Sarebbe bello, anche solo per un attimo, immaginare la magia del Natale tornare; alleviando la malattia, il distacco per una perdita, colmare la solitudine, curare una delusione, lenire l’ansia, sollevare le angosce e guarire le insicurezze, sarebbe bello davvero, ma il mio cinismo vorrebbe lanciare un messaggio: CAZZATE!!! SONO TUTTE CAZZATE!!! La verità è che sposteremo per qualche ora, in un angolo della nostra mente, tutti questi pensieri tristi, così da poter mangiare in compagnia di chi è consuetudine incontrare durante queste feste comandate, per poi tornare nella nostra realtà e poterci immergere di nuovo nelle piaghe dei nostri pensieri.
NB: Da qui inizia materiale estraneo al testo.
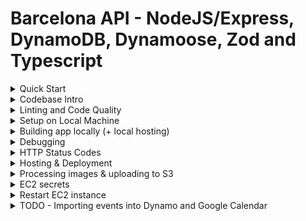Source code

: # Barcelona API - NodeJS/Express, DynamoDB, Dynamoose, Zod and Typescript

<details>
  <summary>Quick Start</summary>

  
  ```ts
  # waiting for watch command
  yarn run build
  # runs app locally
  yarn start

  ```

</details>

<details>
  <summary>Codebase Intro</summary>
  
  ---
  Initial packages which were installed:
  ```bash
  # Packages
  npm install express zod config cors dotenv express @aws-sdk/client-dynamodb http-status-codes pino pino-pretty prom-client response-time dayjs bcrypt jsonwebtoken lodash nanoid dynamoose uuid

  # Types
  npm install @types/body-parser @types/config @types/cors @types/express @types/node @types/pino @types/bcrypt @types/jsonwebtoken @types/lodash @types/nanoid @types/response-time @types/uuid ts-node-dev typescript -D
  ```

</details>

<details>
  <summary>Linting and Code Quality</summary>

  # Linting and Code Quality Setup

  This project uses **Biome** for code linting/formatting and custom scripts to enforce `.js` extensions in ES module imports.

  ## 🛠️ Tools Used

  - **[Biome](https://biomejs.dev/)** - Fast formatter and linter for JavaScript/TypeScript
  - **Custom import checker** - Ensures `.js` extensions are used in relative imports

  ## 📝 Available Scripts

  ### Linting Commands
  ```bash
  # Check all (code style + imports)
  yarn lint

  # Fix all issues automatically
  yarn lint:fix

  # Check only code style/formatting
  yarn lint:code

  # Fix only code style/formatting
  yarn lint:code:fix

  # Check only import extensions
  yarn lint:imports

  # Fix only import extensions
  yarn lint:imports:fix

  # Format code
  yarn format
  ```

  ## 🎯 Why .js Extensions?

  Since this project uses ES modules (`"type": "module"` in package.json), Node.js requires explicit `.js` extensions for relative imports, even in TypeScript files:

  ```typescript
  // ❌ Wrong - will cause runtime errors
  import { config } from './config';
  import routes from './routes';

  // ✅ Correct - works with ES modules
  import { config } from './config.js';
  import routes from './routes/index.js';
  ```

  ## 🔧 VS Code Integration

  The project includes VS Code settings (`.vscode/`) that:
  - Use Biome as the default formatter
  - Format on save
  - Provide tasks for linting commands

  ### Available VS Code Tasks
  1. **Lint: Check All** (Ctrl/Cmd + Shift + P → "Tasks: Run Task")
  2. **Lint: Fix All**
  3. **Lint: Check Imports Only**
  4. **Lint: Fix Imports Only**
  5. **Format Code**

  ## 🪝 Git Hooks

  A pre-commit hook automatically checks import extensions before each commit:
  - ✅ Commits succeed if all imports are properly formatted
  - ❌ Commits are blocked if `.js` extensions are missing
  - 💡 Provides helpful fix commands when issues are found

  ## 🚨 Common Issues & Solutions

  ### "Directory import not supported" Error
  ```
  Error [ERR_UNSUPPORTED_DIR_IMPORT]: Directory import '/path/to/handlers' is not supported
  ```

  **Solution:** Use explicit index file imports:
  ```typescript
  // ❌ Wrong
  import { handler } from './handlers';

  // ✅ Correct
  import { handler } from './handlers/index.js';
  ```

  ### Import Extension Missing
  ```
  ❌ Found 1 import(s) missing .js extensions in 1 file(s).
  ```

  **Solution:** Run the auto-fix command:
  ```bash
  yarn lint:imports:fix
  ```

  ## 🔄 Workflow

  1. **Write code** with proper imports (VS Code will help format)
  2. **Save files** (auto-formatted by Biome)
  3. **Commit changes** (pre-commit hook validates imports)
  4. **If issues found**, run `yarn lint:fix` and commit again

  This setup ensures your ES modules work correctly in Node.js while maintaining code quality! ✨

</details>

<details>
  <summary>Setup on Local Machine</summary>

  # Environment Config
  ## Secret Config, dotenv (`.env`)

  Create a `.env` file and setup environment variables which will be available in `process.env`
  > Do not commit these to the repo. There is a gitignore entry to prevent this also.


  ## General config (stored in Repo)
  ```ts
  // this will import config values from config: ./config/default.ts
  import config from "config";
  ```

  # Install the app

  ```bash
  yarn install
  ```

  # Start the app

  ```bash
  yarn start
  ```

</details>

<details>

  <summary>Building app locally (+ local hosting)</summary>

  ```bash
  # use node 16, if not already
  nvm use v16
  # build app
  npm run build
  # host local server
  node --experimental-specifier-resolution=node build/src/app.js
  ```

  > Probably works with node v18, but not tested!

</details>

<details>
  <summary>Debugging</summary>

  # Debugging app in VSCode (with breakpoints)

  https://code.visualstudio.com/docs/nodejs/nodejs-debugging

  Setup Nodejs... configuration first

  ![](./diagrams/debugging.png)

  Then, do:

  Debug -> Run Script: start

</details>

<details>
  <summary>HTTP Status Codes</summary>

  # HTTP Status Codes

  There is a [full list here](./HTTP_CODES.md)

</details>

<details>
  <summary>Hosting & Deployment</summary>

  # Hosting

  The app is hosted on AWS

  ## Deploying to Production - TODO!

  To deploy to production, merge to `main` branch. Deployment will happen automatically using Github Actions.
</details>

<details>
  <summary>Processing images & uploading to S3</summary>

  Help: https://docs.aws.amazon.com/cli/latest/reference/s3/sync.html

  1. Run script: `node ./src/processImages/script.js`
  2. Sync to S3: `npm run sync:images:thumb` (or all)

</details>


<details>
  <summary>EC2 secrets</summary>

  In the code we are accessing `process.env` variables (ex: `process.env.AWS_S3_BUCKET`).
  
  On Local dev they are in the .env file.
  
  On AWS EC2 instance, they are stored here:

  ```sh
  # /etc/profile
  
  # /etc/environment << NOTE, this doesn't seem to work so use profile!!!
  # https://superuser.com/questions/664169/what-is-the-difference-between-etc-environment-and-etc-profile
  
  # Inside file:
  export AWS_S3_BUCKET=XXX
  ...

  ```

  Using vim:

  ```sh
  sudo vim /etc/profile
  # File opens
  # You are in command mode. Hit "i" on keyboard for Insert mode

  # -- Make changes --

  # Exit insert mode: Escape key
  
  # Save changes by writing to the file
  # Write changes:
  # :w
  # Quit:
  # :q

  # Close without saving changes (from command mode)
  # :q!

  # There is also visual mode (v on keyboard)

  ```
  
  > Note: Now you might need to restart the service!


  ---

  # Random shit which might one day help!

  ## Environment Variables on Linux:

  Open the AWS terminal on the instance:

  ```sh
  # List all exported vars
  export -p
  ```

  ## See what environment vars are available to the node process running the API

  ```sh
  # show all processes running
  ps faux
  # find: ec2-user ... /usr/bin/node --experimental-specifier-resolution=node /home/ec2-user/barcel...

  # Can also do this for the PID:
  sudo systemctl status nodeapi

  # Ex: process ID = 1837
  ps faux | grep '1837'

  # Show vars
  cat /proc/1837/environ

  # More readable - same as the above
  strings /proc/1837/environ


  # export a new one:
  # use export FOO=BAR
  export MY_ENV_VAR=https://cdn.pocketbarcelona.com

  # view all exported vars: just run without args:
  # export

  # Also in:
  /etc/profile.d/sh.local

  ```

  ```sh
  # Random shit just in case!
  
  cat /etc/environment 
  sudo vim /etc/profile
  node --experimental-specifier-resolution=node src/app.js
  sudo systemctl status nodeapi
  pkill node
  sudo pkill node
  sudo systemctl start nodeapi
  sudo systemctl status nodeapi
  journalctl -u nodeapi.service
  which node
  sudo nano /lib/systemd/system/nodeapi.service
  sudo systemctl enable nodeapi.service
  sudo systemctl start nodeapi.service
  sudo systemctl status nodeapi

  journalctl -u nodeapi.service
  sudo systemctl stop nodeapi.service
  sudo systemctl star nodeapi.service
  sudo systemctl start nodeapi.service
  
  curl localhost:3002/healthcheck
  curl localhost:3002/healthcheck -v
  ```
  

</details>

<details>
  <summary>Restart EC2 instance</summary>

  From AWS -> EC2.
  Instances: Reboot

  Then, on EC2 console:

  ```sh
  sudo systemctl restart nodeapi.service
  sudo systemctl status nodeapi
  ```
</details>

<details>
  <summary>TODO - Importing events into Dynamo and Google Calendar</summary>

  1. Master events list is in Google Sheets. Make sure the UUID field is set for each
  2. Download the `"Events_CSV"` table as a CSV
  3. Find and replace in the exported file: `"""` > `"` (so that there’s only 1 set of quotes)
  4. Run the Events -> import endpoint, which will upsert Dynamo DB: http://localhost:3002/api/events/aws/sync
  5. TODO: Run the Events -> import endpoint, which will upsert Google Calendar
  6. Version the CSV file in repo
  7. Check event by ID: http://localhost:3002/api/events/99

</details>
Adesso prendo la scopa, spazzo sotto il tappeto tutte le grida del mio cinismo stronzo che vuole rovinarci le feste! Via levati, così che anche per quest’anno io possa fingere che la magia del Natale sia arrivata, quanto meno per gli occhi incantati della mia bambina che merita di vivere questo momento glitterato come se davvero esistesse. Saranno poi le persone e le esperienze dolorose purtroppo, a darle modo di riflettere e capire che i glitter sono belli ma servono solo a coprire delle crepe, troppo visibili al naturale, della vita.